Kasih meliriknya, dia tidak menjawab perkataan Dimas. Dia menarik tangan Aurel dan membawa anak itu.
“Bu, kami pergi.” Pamitnya pada Muli.
“Kau tidak dengar apa yang aku katakan?” suara Dimas agak meninggi melihat Kasih mengacuhkannya. Kasih mengepalkan tangannya. Bahkan orang tuanya yang membesarkannya tidak pernah meneriakinya.
"Tante, aku sudah terlambat." Aurel merasa dia harus segera membawa Kasih pergi sebelum terjadi pertengkaran.
Kasih menarik nafas, menetralkan emosi yang hampir naik ke ubun-ubunnya.
“Ayok.” Aurel berbalik melihat Dimas yang menatap punggung Kasih dengan kesal.
Saat Kasih dan Aurel sudah melewati pintu, Muli yang menyaksikan semua itu di pagi hari mendekati Dimas.

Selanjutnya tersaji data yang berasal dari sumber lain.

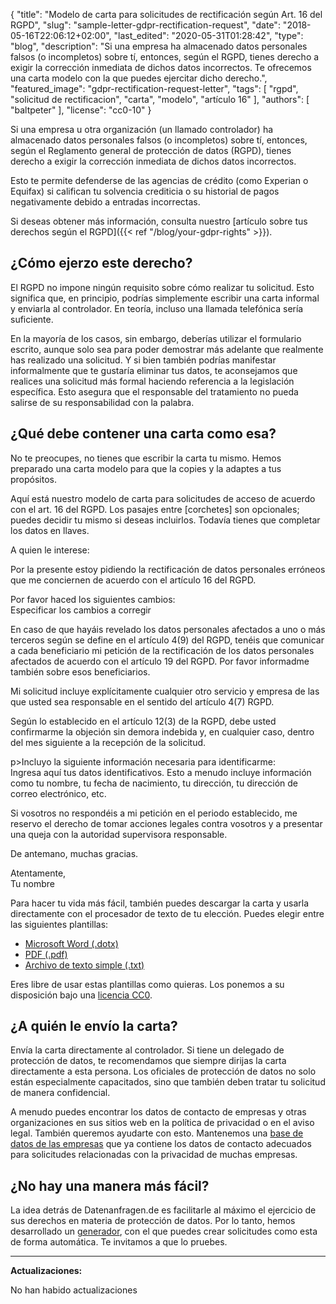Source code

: {
    "title": "Modelo de carta para solicitudes de rectificación según Art. 16 del RGPD",
    "slug": "sample-letter-gdpr-rectification-request",
    "date": "2018-05-16T22:06:12+02:00",
    "last_edited": "2020-05-31T01:28:42",
    "type": "blog",
    "description": "Si una empresa ha almacenado datos personales falsos (o incompletos) sobre tí, entonces, según el RGPD, tienes derecho a exigir la corrección inmediata de dichos datos incorrectos. Te ofrecemos una carta modelo con la que puedes ejercitar dicho derecho.",
    "featured_image": "gdpr-rectification-request-letter",
    "tags": [ "rgpd", "solicitud de rectificacion", "carta", "modelo", "artículo 16" ],
    "authors": [ "baltpeter" ],
    "license": "cc0-10"
}

Si una empresa u otra organización (un llamado controlador) ha almacenado datos personales falsos (o incompletos) sobre tí, entonces, según el Reglamento general de protección de datos (RGPD), tienes derecho a exigir la corrección inmediata de dichos datos incorrectos.

Esto te permite defenderse de las agencias de crédito (como Experian o Equifax) si califican tu solvencia crediticia o su historial de pagos negativamente debido a entradas incorrectas.

Si deseas obtener más información, consulta nuestro [artículo sobre tus derechos según el RGPD]({{< ref "/blog/your-gdpr-rights" >}}).

## ¿Cómo ejerzo este derecho?

El RGPD no impone ningún requisito sobre cómo realizar tu solicitud. Esto significa que, en principio, podrías simplemente escribir una carta informal y enviarla al controlador. En teoría, incluso una llamada telefónica sería suficiente.

En la mayoría de los casos, sin embargo, deberías utilizar el formulario escrito, aunque solo sea para poder demostrar más adelante que realmente has realizado una solicitud. Y si bien también podrías manifestar informalmente que te gustaría eliminar tus datos, te aconsejamos que realices una solicitud más formal haciendo referencia a la legislación específica. Esto asegura que el responsable del tratamiento no pueda salirse de su responsabilidad con la palabra.

## ¿Qué debe contener una carta como esa?

No te preocupes, no tienes que escribir la carta tu mismo. Hemos preparado una carta modelo para que la copies y la adaptes a tus propósitos.

Aquí está nuestro modelo de carta para solicitudes de acceso de acuerdo con el art. 16 del RGPD. Los pasajes entre [corchetes] son opcionales; puedes decidir tu mismo si deseas incluirlos. Todavía tienes que completar los datos en <span class="blog-letter-fill-in">llaves</span>.

<div class="blog-letter">
<p>A quien le interese:</p>

<p>Por la presente estoy pidiendo la rectificación de datos personales erróneos que me conciernen de acuerdo con el artículo 16 del RGPD.</p>

<p>Por favor haced los siguientes cambios:<br>
<span class="blog-letter-fill-in">Especificar los cambios a corregir</span></p>

<p>En caso de que hayáis revelado los datos personales afectados a uno o más terceros según se define en el artículo 4(9) del RGPD, tenéis que comunicar a cada beneficiario mi petición de la rectificación de los datos personales afectados de acuerdo con el artículo 19 del RGPD. Por favor informadme también sobre esos beneficiarios.</p>

<p>Mi solicitud incluye explícitamente cualquier otro servicio y empresa de las que usted sea responsable en el sentido del artículo 4(7) RGPD.</p>

<p>Según lo establecido en el artículo 12(3) de la RGPD, debe usted confirmarme la objeción sin demora indebida y, en cualquier caso, dentro del mes siguiente a la recepción de la solicitud.</p>

p>Incluyo la siguiente información necesaria para identificarme:<br>
<span class="blog-letter-fill-in">Ingresa aquí tus datos identificativos. Esto a menudo incluye información como tu nombre, tu fecha de nacimiento, tu dirección, tu dirección de correo electrónico, etc.</span></p>

<p>Si vosotros no respondéis a mi petición en el periodo establecido, me reservo el derecho de tomar acciones legales contra vosotros y a presentar una queja con la autoridad supervisora responsable.</p>

<p>De antemano, muchas gracias. </p>

<p>Atentamente,<br>
<span class="blog-letter-fill-in">Tu nombre</span></p>
</div>

Para hacer tu vida más fácil, también puedes descargar la carta y usarla directamente con el procesador de texto de tu elección. Puedes elegir entre las siguientes plantillas:

* [Microsoft Word (.dotx)](/downloads/modelo-carta-rgpd-rectificacion-datos.docx)
* [PDF (.pdf)](/downloads/modelo-carta-rgpd-rectificacion-datos.pdf)
* [Archivo de texto simple (.txt)](/downloads/modelo-carta-rgpd-rectificacion-datos.txt)

Eres libre de usar estas plantillas como quieras. Los ponemos a su disposición bajo una [licencia CC0](https://creativecommons.org/publicdomain/zero/1.0/).

## ¿A quién le envío la carta?

Envía la carta directamente al controlador. Si tiene un delegado de protección de datos, te recomendamos que siempre dirijas la carta directamente a esta persona. Los oficiales de protección de datos no solo están especialmente capacitados, sino que también deben tratar tu solicitud de manera confidencial.

A menudo puedes encontrar los datos de contacto de empresas y otras organizaciones en sus sitios web en la política de privacidad o en el aviso legal. También queremos ayudarte con esto. Mantenemos una [base de datos de las empresas](/company) que ya contiene los datos de contacto adecuados para solicitudes relacionadas con la privacidad de muchas empresas.

## ¿No hay una manera más fácil?

La idea detrás de Datenanfragen.de es facilitarle al máximo el ejercicio de sus derechos en materia de protección de datos. Por lo tanto, hemos desarrollado un [generador](/generator), con el que puedes crear solicitudes como esta de forma automática. Te invitamos a que lo pruebes.

---

**Actualizaciones:**

No han habido actualizaciones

Dia mengelus punggung anaknya.
“Ibu tahu kau sangat menyayangi Aurel, tapi kau juga tidak boleh bicara seperti itu pada Kasih. Dia itu istrimu bukan pengasuh anakmu,” ujar Muli memperingatkan Dimas.
“Jangan sampai sikapmu yang kasar dan dingin membuatnya pergi, Dimas. Kau akan menyesal untuk yang kedua kalinya jika sampai kau membuat Kasih meninggalkan mu. Kau lihat Aurel. Dia sudah mulai membuka dirinya, dia sudah bisa sedikit tersenyum dan juga sepertinya dia menyayangi Kasih. Jangan sampai kau menyesal.” Muli pergi meninggalkan Dimas yang masih marah dan kesal pada Kasih.
Dimas pun sama sekali tidak memperdulikan apa yang Muli katakan padanya. Tidak ada yang penting dari Kasih, dia tidak pernah menganggapnya sebagai seorang istri. Baginya Kasih hanya teman untuk Aurel, tidak lebih. Dia pun lalu peri saat Harlan sudah menjemputnya.
Di mobil, Aurel melihat amarah di wajah Kasih yang belum juga reda. Dia menghela nafas, suara helaan nafasnya terdengar oleh Kasih. Kasih lalu menyadari bawah sejak tadi dia tidak memperdulikan Aurel yang berada di sampingnya.
“Sayang, maafkan tante yah. Tante lagi kesal banget sama papa kamu.” Ujar Kasih akhirnya bicara pada Aurel.
“Apa Tante akan pergi?” Kasih menoleh pada Aurel sambil memicingkan matanya.
“Pergi kemana?” tanya Kasih.
“Meninggalkan Papa?” Aurel merasa Kasih akan menyerah menghadapi Papanya dingin dan mulai kasar.
“Kenapa? Kamu takut kehilangan Tante?” goda Kasih. Tanpa dia sadari Aurel mengangguk membuat Kasih terkejut. Dia lalu meminggirkan mobilnya.
“Betulan kamu takut kehilangan Tante?” tanya Kasih ingin memperjelas pada Aurel.
“Tante, aku sudah terlambat. Sudah hampir jam tujuh. Aku tidak mau di hukum hanya karena pertanyaan tidak penting Tante.”
Kasih tersenyum bahagia, dia memeluk Aurel lalu kembali melajukan mobilnya. Tidak di sangka akhirnya dia bisa membuat bongkahan es di dalam hati Aurel akhirnya mencari sedikit demi sedikit. Padahal Kasih hanya melakukan tugasnya sebagai seorang Ibu dengan sepenuh hati, tapi ternyata hal itu sudah cukup mengetuk pintu hatinya.
Sejenak Kasih melupakan kekesalannya pada Dimas, amarah yang tadi sempat membuncah dan ingin dia keluarkan perlahan mereda. Perasaannya membaik mengetahui anak sambungnya sudah membuka hati dan menerima kehadirannya. Itu sudah lebih dari cukup untuk membuatnya tetap tinggal sementara ini.